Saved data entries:
== == ==

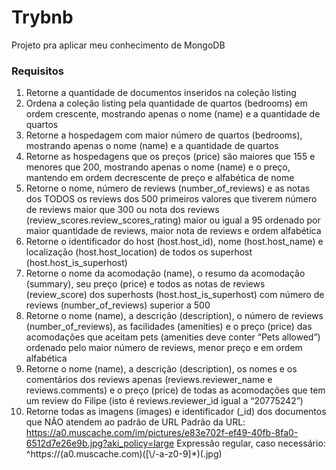 # Trybnb

Projeto pra aplicar meu conhecimento de MongoDB

### Requisitos

1. Retorne a quantidade de documentos inseridos na coleção listing
1. Ordena a coleção listing pela quantidade de quartos (bedrooms) em ordem crescente, mostrando apenas o nome (name) e a quantidade de quartos
1. Retorne a hospedagem com maior número de quartos (bedrooms), mostrando apenas o nome (name) e a quantidade de quartos
1. Retorne as hospedagens que os preços (price) são maiores que 155 e menores que 200, mostrando apenas o nome (name) e o preço, mantendo em ordem decrescente de preço e alfabética de nome
1. Retorne o nome, número de reviews (number_of_reviews) e as notas dos TODOS os reviews dos 500 primeiros valores que tiverem número de reviews maior que 300 ou nota dos reviews (review_scores.review_scores_rating) maior ou igual a 95 ordenado por maior quantidade de reviews, maior nota de reviews e ordem alfabética
1. Retorne o identificador do host (host.host_id), nome (host.host_name) e localização (host.host_location) de todos os superhost (host.host_is_superhost)
1. Retorne o nome da acomodação (name), o resumo da acomodação (summary), seu preço (price) e todos as notas de reviews (review_score) dos superhosts (host.host_is_superhost) com número de reviews (number_of_reviews) superior a 500
1. Retorne o nome (name), a descrição (description), o número de reviews (number_of_reviews), as facilidades (amenities) e o preço (price) das acomodações que aceitam pets (amenities deve conter “Pets allowed”) ordenado pelo maior número de reviews, menor preço e em ordem alfabética
1. Retorne o nome (name), a descrição (description), os nomes e os comentários dos reviews apenas (reviews.reviewer_name e reviews.comments) e o preço (price) de todas as acomodações que tem um review do Filipe (isto é reviews.reviewer_id igual a “20775242”)
1. Retorne todas as imagens (images) e identificador (_id) dos documentos que NÃO atendem ao padrão de URL
Padrão da URL: https://a0.muscache.com/im/pictures/e83e702f-ef49-40fb-8fa0-6512d7e26e9b.jpg?aki_policy=large
Expressão regular, caso necessário: ^https:\/\/(a0\.muscache\.com)([\\/\-a-z0-9]*)(.jpg)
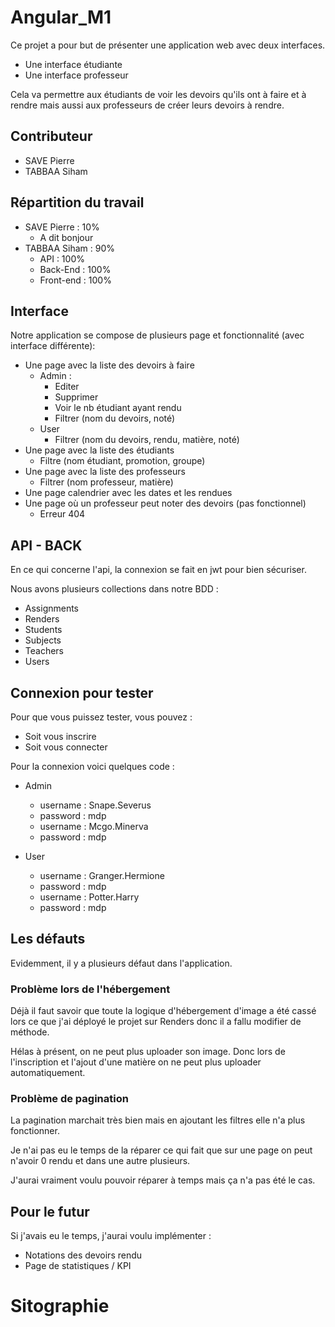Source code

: # Angular_M1

Ce projet a pour but de présenter une application web avec deux interfaces.

* Une interface étudiante
* Une interface professeur

Cela va permettre aux étudiants de voir les devoirs qu'ils ont à faire et à rendre mais aussi aux professeurs de créer leurs devoirs à rendre.

## Contributeur

* SAVE Pierre
* TABBAA Siham

## Répartition du travail

* SAVE Pierre : 10%
  * A dit bonjour
* TABBAA Siham : 90%
  * API : 100%
  * Back-End : 100%
  * Front-end : 100%

## Interface

Notre application se compose de plusieurs page et fonctionnalité (avec interface différente):

* Une page avec la liste des devoirs à faire
  * Admin :
    * Editer
    * Supprimer
    * Voir le nb étudiant ayant rendu
    * Filtrer (nom du devoirs, noté)
  * User
    * Filtrer (nom du devoirs, rendu, matière, noté)
* Une page avec la liste des étudiants
  * Filtre (nom étudiant, promotion, groupe)
* Une page  avec la liste des professeurs
  * Filtrer (nom professeur, matière)
* Une page calendrier avec les dates et les rendues
* Une page où un professeur peut noter des devoirs (pas fonctionnel)
  * Erreur 404

## API - BACK

En ce qui concerne l'api, la connexion se fait en jwt pour bien sécuriser.

Nous avons plusieurs collections dans notre BDD :

* Assignments
* Renders
* Students
* Subjects
* Teachers
* Users

## Connexion pour tester

Pour que vous puissez tester, vous pouvez :

* Soit vous inscrire
* Soit vous connecter

Pour la connexion voici quelques code :

* Admin

  * username : Snape.Severus
  * password : mdp
  * username : Mcgo.Minerva
  * password : mdp
* User

  * username : Granger.Hermione
  * password : mdp
  * username : Potter.Harry
  * password : mdp

## Les défauts

Evidemment, il y a plusieurs défaut dans l'application.

### Problème lors de l'hébergement

Déjà il faut savoir que toute la logique d'hébergement d'image a été cassé lors ce que j'ai déployé le projet sur Renders donc il a fallu modifier de méthode.

Hélas à présent, on ne peut plus uploader son image. Donc lors de l'inscription et l'ajout d'une matière on ne peut plus uploader automatiquement.

### Problème de pagination

La pagination marchait très bien mais en ajoutant les filtres elle n'a plus fonctionner.

Je n'ai pas eu le temps de la réparer ce qui fait que sur une page on peut n'avoir 0 rendu et dans une autre plusieurs.

J'aurai vraiment voulu pouvoir réparer à temps mais ça n'a pas été le cas.

## Pour le futur

Si j'avais eu le temps, j'aurai voulu implémenter :

* Notations des devoirs rendu
* Page de statistiques / KPI

# Sitographie
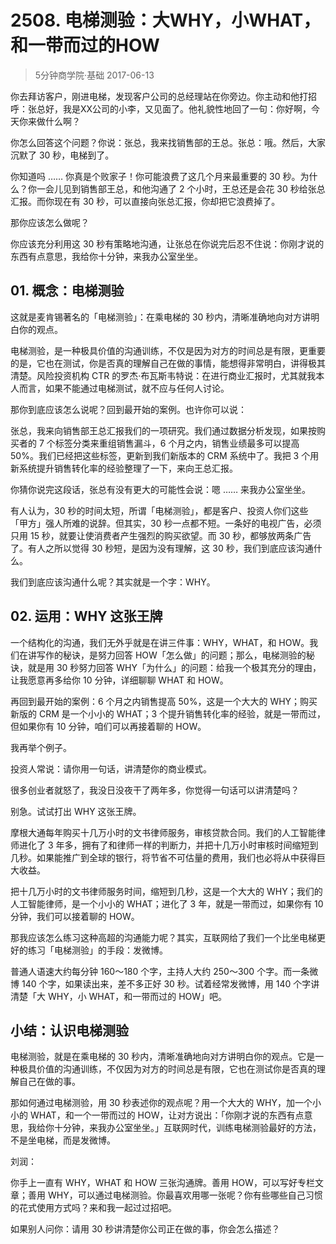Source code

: # 2508. 电梯测验：大WHY，小WHAT，和一带而过的HOW
> 5分钟商学院·基础
2017-06-13

你去拜访客户，刚进电梯，发现客户公司的总经理站在你旁边。你主动和他打招呼：张总好，我是XX公司的小李，又见面了。他礼貌性地回了一句：你好啊，今天你来做什么啊？

你怎么回答这个问题？你说：张总，我来找销售部的王总。张总：哦。然后，大家沉默了 30 秒，电梯到了。

你知道吗 …… 你真是个败家子！你可能浪费了这几个月来最重要的 30 秒。为什么？你一会儿见到销售部王总，和他沟通了 2 个小时，王总还是会花 30 秒给张总汇报。而你现在有 30 秒，可以直接向张总汇报，你却把它浪费掉了。

那你应该怎么做呢？

你应该充分利用这 30 秒有策略地沟通，让张总在你说完后忍不住说：你刚才说的东西有点意思，我给你十分钟，来我办公室坐坐。

## 01. 概念：电梯测验

这就是麦肯锡著名的「电梯测验」：在乘电梯的 30 秒内，清晰准确地向对方讲明白你的观点。

电梯测验，是一种极具价值的沟通训练，不仅是因为对方的时间总是有限，更重要的是，它也在测试，你是否真的理解自己在做的事情，能想得非常明白，讲得极其清楚。风险投资机构 CTR 的罗杰·布瓦斯韦特说：在进行商业汇报时，尤其就我本人而言，如果不能通过电梯测试，就不应与任何人讨论。

那你到底应该怎么说呢？回到最开始的案例。也许你可以说：

张总，我来向销售部王总汇报我们的一项研究。我们通过数据分析发现，如果按购买者的 7 个标签分类来重组销售漏斗，6 个月之内，销售业绩最多可以提高 50%。我们已经把这些标签，更新到我们新版本的 CRM 系统中了。我把 3 个用新系统提升销售转化率的经验整理了一下，来向王总汇报。

你猜你说完这段话，张总有没有更大的可能性会说：嗯 …… 来我办公室坐坐。

有人认为，30 秒的时间太短，所谓「电梯测验」，都是客户、投资人你们这些「甲方」强人所难的说辞。但其实，30 秒一点都不短。一条好的电视广告，必须只用 15 秒，就要让使消费者产生强烈的购买欲望。而 30 秒，都够放两条广告了。有人之所以觉得 30 秒短，是因为没有理解，这 30 秒，我们到底应该沟通什么。

我们到底应该沟通什么呢？其实就是一个字：WHY。

## 02. 运用：WHY 这张王牌

一个结构化的沟通，我们无外乎就是在讲三件事：WHY，WHAT，和 HOW。我们在讲写作的秘诀，是努力回答 HOW「怎么做」的问题；那么，电梯测验的秘诀，就是用 30 秒努力回答 WHY「为什么」的问题：给我一个极其充分的理由，让我愿意再多给你 10 分钟，详细聊聊 WHAT 和 HOW。

再回到最开始的案例：6 个月之内销售提高 50%，这是一个大大的 WHY；购买新版的 CRM 是一个小小的 WHAT；3 个提升销售转化率的经验，就是一带而过，但如果你有 10 分钟，咱们可以再接着聊的 HOW。

我再举个例子。

投资人常说：请你用一句话，讲清楚你的商业模式。

很多创业者就怒了，我没日没夜干了两年多，你觉得一句话可以讲清楚吗？

别急。试试打出 WHY 这张王牌。

摩根大通每年购买十几万小时的文书律师服务，审核贷款合同。我们的人工智能律师进化了 3 年多，拥有了和律师一样的判断力，并把十几万小时审核时间缩短到几秒。如果能推广到全球的银行，将节省不可估量的费用，我们也必将从中获得巨大收益。

把十几万小时的文书律师服务时间，缩短到几秒，这是一个大大的 WHY；我们的人工智能律师，是一个小小的 WHAT；进化了 3 年，就是一带而过，如果你有 10 分钟，我们可以接着聊的 HOW。

那我应该怎么练习这种高超的沟通能力呢？其实，互联网给了我们一个比坐电梯更好的练习「电梯测验」的手段：发微博。

普通人语速大约每分钟 160～180 个字，主持人大约 250～300 个字。而一条微博 140 个字，如果读出来，差不多正好 30 秒。试着经常发微博，用 140 个字讲清楚「大 WHY，小 WHAT，和一带而过的 HOW」吧。

## 小结：认识电梯测验

电梯测验，就是在乘电梯的 30 秒内，清晰准确地向对方讲明白你的观点。它是一种极具价值的沟通训练，不仅因为对方的时间总是有限，它也在测试你是否真的理解自己在做的事。

那如何通过电梯测验，用 30 秒表述你的观点呢？用一个大大的 WHY，加一个小小的 WHAT，和一个一带而过的 HOW，让对方说出：「你刚才说的东西有点意思，我给你十分钟，来我办公室坐坐。」互联网时代，训练电梯测验最好的方法，不是坐电梯，而是发微博。

刘润：

你手上一直有 WHY，WHAT 和 HOW 三张沟通牌。善用 HOW，可以写好专栏文章；善用 WHY，可以通过电梯测验。你最喜欢用哪一张呢？你有些哪些自己习惯的花式使用方式吗？来和我一起过过招吧。

如果别人问你：请用 30 秒讲清楚你公司正在做的事，你会怎么描述？



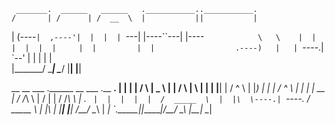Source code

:      _______.  ______   ______   .___________..___________.            
    /       | /      | /  __  \  |           ||           |            
   |   (----`|  ,----'|  |  |  | `---|  |----``---|  |----`            
    \   \    |  |     |  |  |  |     |  |         |  |                 
.----)   |   |  `----.|  `--'  |     |  |         |  |                 
|_______/     \______| \______/      |__|         |__|                 
                                                                       
 __    __       ___      .______       __           ___      .__   __. 
|  |  |  |     /   \     |   _  \     |  |         /   \     |  \ |  | 
|  |__|  |    /  ^  \    |  |_)  |    |  |        /  ^  \    |   \|  | 
|   __   |   /  /_\  \   |      /     |  |       /  /_\  \   |  . `  | 
|  |  |  |  /  _____  \  |  |\  \----.|  `----. /  _____  \  |  |\   | 
|__|  |__| /__/     \__\ | _| `._____||_______|/__/     \__\ |__| \__| 
                                                                       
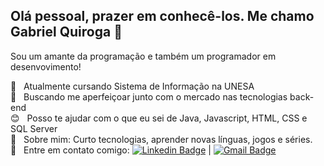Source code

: ## Olá pessoal, prazer em conhecê-los. Me chamo Gabriel Quiroga 👋

Sou um amante da programação e também um programador em desenvovimento!

 :book:  &nbsp; Atualmente cursando Sistema de Informação na UNESA
 <br/> :purple_heart: &nbsp; Buscando me aperfeiçoar junto com o mercado nas tecnologias back-end
 <br/> :blush: &nbsp; Posso te ajudar com o que eu sei de Java, Javascript, HTML, CSS e SQL Server
 <br/> 💬  &nbsp; Sobre mim: Curto tecnologias, aprender novas línguas, jogos e séries.
 <br/> :email: &nbsp; Entre em contato comigo: [![Linkedin Badge](https://img.shields.io/badge/-GabrielQuiroga-blue?style=flat-square&logo=Linkedin&logoColor=white&link=https://www.linkedin.com/in/gabriel-quiroga-1b160b152/)](https://www.linkedin.com/in/gabriel-quiroga-1b160b152/) 
| 
[![Gmail Badge](https://img.shields.io/badge/-tgmarinho@gmail.com-c14438?style=flat-square&logo=Gmail&logoColor=white&link=mailto:tgmarinho@gmail.com)](mailto:tgmarinho@gmail.com)
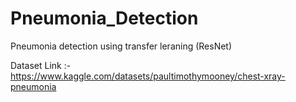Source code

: # Pneumonia_Detection
Pneumonia detection using transfer leraning (ResNet)

Dataset Link :- https://www.kaggle.com/datasets/paultimothymooney/chest-xray-pneumonia

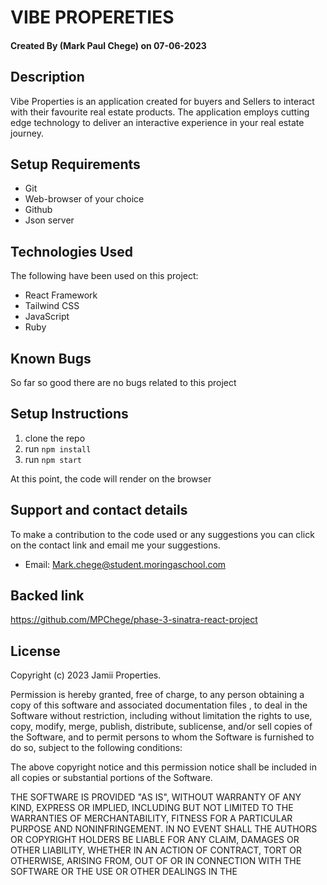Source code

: # VIBE PROPERETIES

#### Created By (Mark Paul Chege) on 07-06-2023

## Description

Vibe Properties is an application created for buyers and Sellers to interact with their favourite real estate products.
The application employs cutting edge technology to deliver an interactive experience in your real estate journey.

## Setup Requirements

- Git
- Web-browser of your choice
- Github
- Json server

## Technologies Used

The following have been used on this project:

- React Framework
- Tailwind CSS
- JavaScript
- Ruby

## Known Bugs

So far so good there are no bugs related to this project

## Setup Instructions

1. clone the repo
2. run `npm install`
3. run `npm start`

At this point, the code will render on the browser

## Support and contact details

To make a contribution to the code used or any suggestions you can click on the contact link and email me your suggestions.

- Email:
  Mark.chege@student.moringaschool.com

## Backed link

https://github.com/MPChege/phase-3-sinatra-react-project

## License

Copyright (c) 2023 Jamii Properties.

Permission is hereby granted, free of charge, to any person obtaining a copy
of this software and associated documentation files , to deal
in the Software without restriction, including without limitation the rights
to use, copy, modify, merge, publish, distribute, sublicense, and/or sell
copies of the Software, and to permit persons to whom the Software is
furnished to do so, subject to the following conditions:

The above copyright notice and this permission notice shall be included in all
copies or substantial portions of the Software.

THE SOFTWARE IS PROVIDED "AS IS", WITHOUT WARRANTY OF ANY KIND, EXPRESS OR
IMPLIED, INCLUDING BUT NOT LIMITED TO THE WARRANTIES OF MERCHANTABILITY,
FITNESS FOR A PARTICULAR PURPOSE AND NONINFRINGEMENT. IN NO EVENT SHALL THE
AUTHORS OR COPYRIGHT HOLDERS BE LIABLE FOR ANY CLAIM, DAMAGES OR OTHER
LIABILITY, WHETHER IN AN ACTION OF CONTRACT, TORT OR OTHERWISE, ARISING FROM,
OUT OF OR IN CONNECTION WITH THE SOFTWARE OR THE USE OR OTHER DEALINGS IN THE
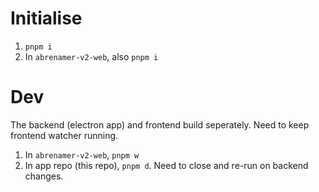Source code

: # Initialise
1. `pnpm i`
2. In `abrenamer-v2-web`, also `pnpm i`

# Dev
The backend (electron app) and frontend build seperately. Need to keep frontend watcher running.

1. In `abrenamer-v2-web`, `pnpm w`
2. In app repo (this repo), `pnpm d`. Need to close and re-run on backend changes.
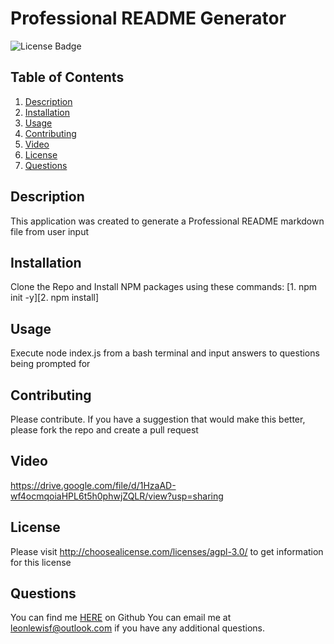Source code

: # Professional README Generator
![License Badge](https://shields.io/badge/license-AGPL_3.0-blue)
## Table of Contents
1. [Description](#description)
2. [Installation](#installation)
3. [Usage](#usage)
4. [Contributing](#contributing)
5. [Video](#video)
6. [License](#license)
7. [Questions](#questions)

## Description
This application was created to generate a Professional README markdown file from user input
## Installation
Clone the Repo and Install NPM packages using these commands: [1. npm init -y][2. npm install]
## Usage
Execute node index.js from a bash terminal and input answers to questions being prompted for
## Contributing
Please contribute. If you have a suggestion that would make this better, please fork the repo and create a pull request
## Video
https://drive.google.com/file/d/1HzaAD-wf4ocmqoiaHPL6t5h0phwjZQLR/view?usp=sharing
## License
Please visit http://choosealicense.com/licenses/agpl-3.0/ to get information for this license
## Questions
You can find me [HERE](https://github.com/leonlewisf) on Github
You can email me at leonlewisf@outlook.com if you have any additional questions.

== == ==

_Exercise instructions_
Reproduce, exactly as they stand in the data above, the lines from the one that holds "username : Mcgo.Minerva" to the one that holds "### Problème lors de l'hébergement", inclusive.

_Task answer_
  * username : Mcgo.Minerva
  * password : mdp
* User

  * username : Granger.Hermione
  * password : mdp
  * username : Potter.Harry
  * password : mdp

## Les défauts

Evidemment, il y a plusieurs défaut dans l'application.

### Problème lors de l'hébergement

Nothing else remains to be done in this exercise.